==== MATERIAL TO PROCESS ====

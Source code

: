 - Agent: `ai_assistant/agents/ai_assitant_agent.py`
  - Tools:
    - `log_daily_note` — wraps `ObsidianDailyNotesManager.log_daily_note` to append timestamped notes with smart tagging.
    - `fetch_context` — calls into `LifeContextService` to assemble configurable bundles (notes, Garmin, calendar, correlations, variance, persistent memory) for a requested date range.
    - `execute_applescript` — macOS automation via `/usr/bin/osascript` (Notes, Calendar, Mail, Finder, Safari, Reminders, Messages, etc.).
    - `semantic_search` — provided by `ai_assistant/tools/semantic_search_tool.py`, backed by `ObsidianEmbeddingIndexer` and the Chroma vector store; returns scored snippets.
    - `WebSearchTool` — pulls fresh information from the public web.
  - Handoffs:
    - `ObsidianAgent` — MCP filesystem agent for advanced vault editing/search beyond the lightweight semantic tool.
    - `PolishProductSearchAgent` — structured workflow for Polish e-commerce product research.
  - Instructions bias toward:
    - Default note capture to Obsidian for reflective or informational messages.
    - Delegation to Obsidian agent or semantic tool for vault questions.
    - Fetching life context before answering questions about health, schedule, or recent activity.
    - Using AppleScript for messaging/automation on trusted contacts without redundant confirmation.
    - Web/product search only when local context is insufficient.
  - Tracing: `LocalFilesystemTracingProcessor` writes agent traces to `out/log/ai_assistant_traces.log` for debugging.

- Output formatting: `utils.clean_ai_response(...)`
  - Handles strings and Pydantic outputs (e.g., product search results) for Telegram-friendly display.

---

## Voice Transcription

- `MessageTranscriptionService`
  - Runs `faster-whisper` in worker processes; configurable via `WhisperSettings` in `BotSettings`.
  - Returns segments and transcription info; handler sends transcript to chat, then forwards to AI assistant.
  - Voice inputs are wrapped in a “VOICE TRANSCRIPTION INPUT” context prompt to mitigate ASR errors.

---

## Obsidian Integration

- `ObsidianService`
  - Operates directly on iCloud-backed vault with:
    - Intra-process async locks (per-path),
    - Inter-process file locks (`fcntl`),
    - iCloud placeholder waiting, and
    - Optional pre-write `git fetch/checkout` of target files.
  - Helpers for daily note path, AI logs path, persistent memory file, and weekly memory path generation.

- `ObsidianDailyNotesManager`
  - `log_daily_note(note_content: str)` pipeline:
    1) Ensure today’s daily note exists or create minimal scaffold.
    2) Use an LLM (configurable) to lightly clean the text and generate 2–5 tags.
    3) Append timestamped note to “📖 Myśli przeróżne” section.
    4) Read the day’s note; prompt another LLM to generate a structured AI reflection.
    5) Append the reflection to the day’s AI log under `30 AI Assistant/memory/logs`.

====

* REQUIRED WORK
Could you transcribe the entries above word for word, from the line with "- Delegation to" down to the line with "4) Read the", keeping both?

* RESULT
    - Delegation to Obsidian agent or semantic tool for vault questions.
    - Fetching life context before answering questions about health, schedule, or recent activity.
    - Using AppleScript for messaging/automation on trusted contacts without redundant confirmation.
    - Web/product search only when local context is insufficient.
  - Tracing: `LocalFilesystemTracingProcessor` writes agent traces to `out/log/ai_assistant_traces.log` for debugging.

- Output formatting: `utils.clean_ai_response(...)`
  - Handles strings and Pydantic outputs (e.g., product search results) for Telegram-friendly display.

---

## Voice Transcription

- `MessageTranscriptionService`
  - Runs `faster-whisper` in worker processes; configurable via `WhisperSettings` in `BotSettings`.
  - Returns segments and transcription info; handler sends transcript to chat, then forwards to AI assistant.
  - Voice inputs are wrapped in a “VOICE TRANSCRIPTION INPUT” context prompt to mitigate ASR errors.

---

## Obsidian Integration

- `ObsidianService`
  - Operates directly on iCloud-backed vault with:
    - Intra-process async locks (per-path),
    - Inter-process file locks (`fcntl`),
    - iCloud placeholder waiting, and
    - Optional pre-write `git fetch/checkout` of target files.
  - Helpers for daily note path, AI logs path, persistent memory file, and weekly memory path generation.

- `ObsidianDailyNotesManager`
  - `log_daily_note(note_content: str)` pipeline:
    1) Ensure today’s daily note exists or create minimal scaffold.
    2) Use an LLM (configurable) to lightly clean the text and generate 2–5 tags.
    3) Append timestamped note to “📖 Myśli przeróżne” section.
    4) Read the day’s note; prompt another LLM to generate a structured AI reflection.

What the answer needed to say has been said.